= What is expected =
Below are records; reproduce exactly the lines from the one that has "named queries as" through the one that has "Displaying the work", ends included, and nothing more.

= Supplied records =
______________________________
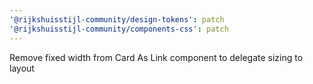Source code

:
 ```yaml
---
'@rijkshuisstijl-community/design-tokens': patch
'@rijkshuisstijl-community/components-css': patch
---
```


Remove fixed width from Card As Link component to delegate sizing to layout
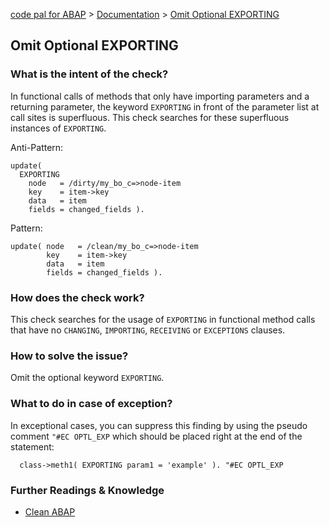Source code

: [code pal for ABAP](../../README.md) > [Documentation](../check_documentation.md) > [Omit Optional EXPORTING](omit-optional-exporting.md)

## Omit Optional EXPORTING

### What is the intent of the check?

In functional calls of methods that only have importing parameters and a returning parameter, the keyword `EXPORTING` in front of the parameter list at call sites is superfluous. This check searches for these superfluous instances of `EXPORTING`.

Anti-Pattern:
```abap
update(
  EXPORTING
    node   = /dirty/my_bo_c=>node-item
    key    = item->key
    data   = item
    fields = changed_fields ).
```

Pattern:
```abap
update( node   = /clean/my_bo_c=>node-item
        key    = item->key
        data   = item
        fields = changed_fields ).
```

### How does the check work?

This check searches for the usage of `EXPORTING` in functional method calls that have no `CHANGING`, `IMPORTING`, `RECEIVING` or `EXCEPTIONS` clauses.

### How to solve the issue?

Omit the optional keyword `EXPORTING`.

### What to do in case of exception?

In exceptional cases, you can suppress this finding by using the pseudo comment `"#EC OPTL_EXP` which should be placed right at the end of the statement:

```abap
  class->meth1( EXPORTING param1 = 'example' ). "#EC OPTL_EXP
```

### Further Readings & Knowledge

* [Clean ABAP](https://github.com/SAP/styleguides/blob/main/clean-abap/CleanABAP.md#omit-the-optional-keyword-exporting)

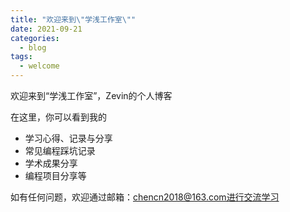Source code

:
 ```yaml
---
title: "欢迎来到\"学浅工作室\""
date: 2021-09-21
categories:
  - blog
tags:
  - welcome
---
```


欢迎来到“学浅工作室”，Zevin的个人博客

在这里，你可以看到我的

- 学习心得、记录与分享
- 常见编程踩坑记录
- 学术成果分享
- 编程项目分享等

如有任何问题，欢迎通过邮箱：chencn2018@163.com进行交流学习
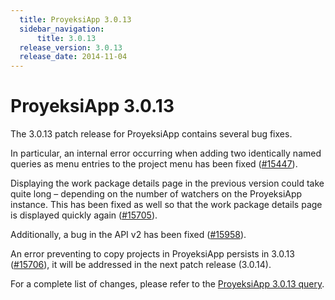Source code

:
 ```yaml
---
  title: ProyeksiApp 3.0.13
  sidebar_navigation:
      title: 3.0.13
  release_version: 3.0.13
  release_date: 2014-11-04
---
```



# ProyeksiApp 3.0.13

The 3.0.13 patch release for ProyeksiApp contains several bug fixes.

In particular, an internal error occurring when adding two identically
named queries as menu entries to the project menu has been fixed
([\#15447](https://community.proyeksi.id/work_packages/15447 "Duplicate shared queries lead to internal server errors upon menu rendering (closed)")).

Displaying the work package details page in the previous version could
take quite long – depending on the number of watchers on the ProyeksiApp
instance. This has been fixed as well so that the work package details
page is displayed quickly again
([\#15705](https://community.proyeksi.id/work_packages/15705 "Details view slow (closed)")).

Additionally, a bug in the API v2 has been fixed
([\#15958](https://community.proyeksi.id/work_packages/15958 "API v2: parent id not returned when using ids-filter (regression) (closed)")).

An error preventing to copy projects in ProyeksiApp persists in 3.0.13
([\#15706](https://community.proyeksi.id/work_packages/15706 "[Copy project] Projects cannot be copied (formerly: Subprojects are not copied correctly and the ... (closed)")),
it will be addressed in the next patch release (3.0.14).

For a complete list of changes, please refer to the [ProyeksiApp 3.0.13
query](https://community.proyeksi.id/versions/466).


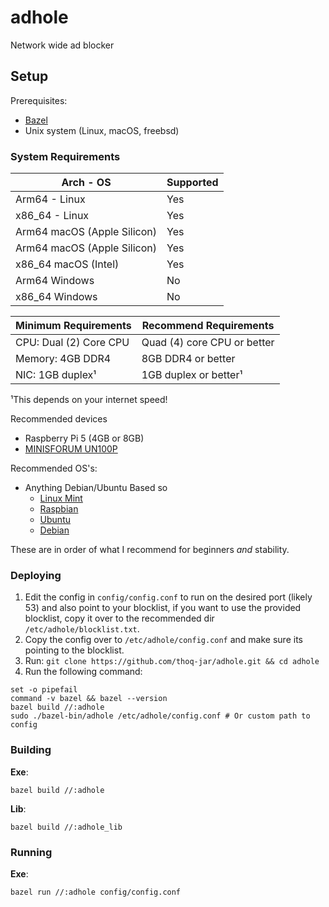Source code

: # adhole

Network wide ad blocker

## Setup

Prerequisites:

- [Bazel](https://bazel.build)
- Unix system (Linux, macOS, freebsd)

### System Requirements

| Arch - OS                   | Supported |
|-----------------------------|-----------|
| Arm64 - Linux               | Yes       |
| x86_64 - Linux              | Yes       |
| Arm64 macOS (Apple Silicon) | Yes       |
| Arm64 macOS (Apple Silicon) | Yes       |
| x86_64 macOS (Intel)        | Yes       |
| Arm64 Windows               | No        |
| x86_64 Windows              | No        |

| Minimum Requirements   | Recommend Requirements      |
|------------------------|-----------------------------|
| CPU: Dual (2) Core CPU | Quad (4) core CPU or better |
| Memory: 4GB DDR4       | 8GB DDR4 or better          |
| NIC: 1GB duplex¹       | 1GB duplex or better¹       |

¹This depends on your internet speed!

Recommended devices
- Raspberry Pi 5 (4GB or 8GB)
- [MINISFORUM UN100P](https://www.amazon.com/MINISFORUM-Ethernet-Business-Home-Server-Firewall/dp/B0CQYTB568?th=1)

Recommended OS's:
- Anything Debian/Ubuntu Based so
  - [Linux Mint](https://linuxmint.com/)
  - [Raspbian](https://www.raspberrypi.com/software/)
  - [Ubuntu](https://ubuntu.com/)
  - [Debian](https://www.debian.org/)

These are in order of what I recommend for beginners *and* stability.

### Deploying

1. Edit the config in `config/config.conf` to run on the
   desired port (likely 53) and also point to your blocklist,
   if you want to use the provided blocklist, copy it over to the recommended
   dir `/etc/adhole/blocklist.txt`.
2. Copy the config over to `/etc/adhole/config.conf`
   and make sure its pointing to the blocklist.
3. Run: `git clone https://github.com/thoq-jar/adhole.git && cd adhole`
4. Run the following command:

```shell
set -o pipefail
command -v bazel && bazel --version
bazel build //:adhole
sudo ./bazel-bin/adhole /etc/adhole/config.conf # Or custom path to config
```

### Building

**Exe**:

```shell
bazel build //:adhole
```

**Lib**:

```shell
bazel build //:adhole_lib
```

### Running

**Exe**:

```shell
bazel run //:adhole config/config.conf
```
______________________________
= Answer section =
named queries as menu entries to the project menu has been fixed
([\#15447](https://community.proyeksi.id/work_packages/15447 "Duplicate shared queries lead to internal server errors upon menu rendering (closed)")).

Displaying the work package details page in the previous version could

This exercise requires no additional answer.